● BRIEF
Tally the lines in the data that follows that include the word "running", and report nothing but the total.

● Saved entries
________

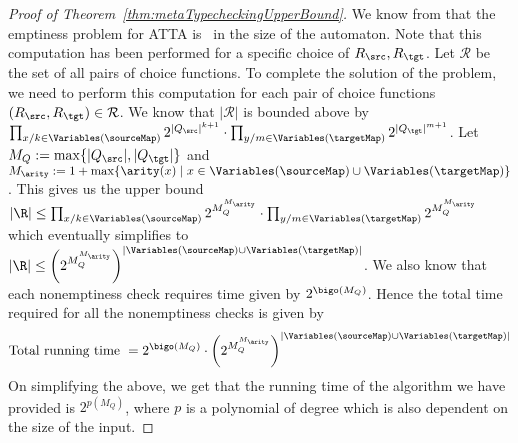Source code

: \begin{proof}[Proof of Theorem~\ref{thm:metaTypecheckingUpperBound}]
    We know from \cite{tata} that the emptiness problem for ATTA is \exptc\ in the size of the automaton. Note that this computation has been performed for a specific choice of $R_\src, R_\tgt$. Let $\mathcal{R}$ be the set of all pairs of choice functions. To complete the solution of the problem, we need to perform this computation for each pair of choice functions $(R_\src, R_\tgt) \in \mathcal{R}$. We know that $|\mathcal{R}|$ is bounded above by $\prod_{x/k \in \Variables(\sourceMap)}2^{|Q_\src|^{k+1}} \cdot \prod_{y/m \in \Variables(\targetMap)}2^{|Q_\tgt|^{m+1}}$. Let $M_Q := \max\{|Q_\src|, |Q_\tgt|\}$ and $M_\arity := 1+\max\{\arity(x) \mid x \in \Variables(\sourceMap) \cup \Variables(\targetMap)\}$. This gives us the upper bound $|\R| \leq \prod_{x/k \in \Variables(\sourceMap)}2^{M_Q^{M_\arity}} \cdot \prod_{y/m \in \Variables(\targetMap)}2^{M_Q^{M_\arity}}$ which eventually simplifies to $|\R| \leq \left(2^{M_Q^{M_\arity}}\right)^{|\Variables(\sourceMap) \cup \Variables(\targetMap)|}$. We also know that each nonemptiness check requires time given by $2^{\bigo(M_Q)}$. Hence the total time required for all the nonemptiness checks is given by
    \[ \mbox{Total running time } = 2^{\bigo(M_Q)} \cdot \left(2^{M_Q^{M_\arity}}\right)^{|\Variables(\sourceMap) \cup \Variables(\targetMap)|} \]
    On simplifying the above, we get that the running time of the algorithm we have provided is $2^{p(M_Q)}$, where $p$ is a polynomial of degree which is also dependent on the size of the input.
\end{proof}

________

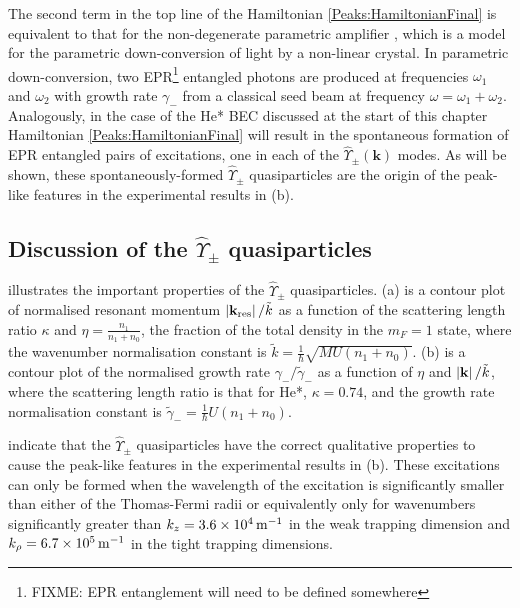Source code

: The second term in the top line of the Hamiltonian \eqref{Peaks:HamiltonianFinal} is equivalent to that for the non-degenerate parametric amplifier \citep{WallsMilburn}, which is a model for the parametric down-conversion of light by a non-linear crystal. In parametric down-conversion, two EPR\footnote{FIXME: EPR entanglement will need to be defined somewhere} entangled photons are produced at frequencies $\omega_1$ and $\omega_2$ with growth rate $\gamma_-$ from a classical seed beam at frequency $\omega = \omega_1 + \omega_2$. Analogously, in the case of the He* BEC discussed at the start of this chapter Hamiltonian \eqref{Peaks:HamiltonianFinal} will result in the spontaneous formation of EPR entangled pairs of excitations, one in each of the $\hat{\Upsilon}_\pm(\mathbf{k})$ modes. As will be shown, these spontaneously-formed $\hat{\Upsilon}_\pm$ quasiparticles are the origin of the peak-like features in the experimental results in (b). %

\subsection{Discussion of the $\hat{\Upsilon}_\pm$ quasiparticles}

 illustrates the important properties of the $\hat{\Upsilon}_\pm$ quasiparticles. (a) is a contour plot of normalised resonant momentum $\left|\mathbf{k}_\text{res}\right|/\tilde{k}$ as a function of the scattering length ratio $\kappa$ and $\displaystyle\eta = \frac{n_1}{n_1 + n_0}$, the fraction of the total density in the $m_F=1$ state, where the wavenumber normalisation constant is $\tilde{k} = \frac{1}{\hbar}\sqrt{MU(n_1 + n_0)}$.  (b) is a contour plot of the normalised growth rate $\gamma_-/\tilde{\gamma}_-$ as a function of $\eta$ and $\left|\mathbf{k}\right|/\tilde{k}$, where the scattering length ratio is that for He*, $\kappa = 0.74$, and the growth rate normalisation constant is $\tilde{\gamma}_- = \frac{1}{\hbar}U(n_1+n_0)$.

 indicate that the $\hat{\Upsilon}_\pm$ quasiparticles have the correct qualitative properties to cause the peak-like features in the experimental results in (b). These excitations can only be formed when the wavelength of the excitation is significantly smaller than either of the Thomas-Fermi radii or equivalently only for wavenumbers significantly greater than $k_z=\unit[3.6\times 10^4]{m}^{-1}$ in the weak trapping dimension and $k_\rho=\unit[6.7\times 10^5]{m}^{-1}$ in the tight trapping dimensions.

________

● WRITTEN RESPONSE
2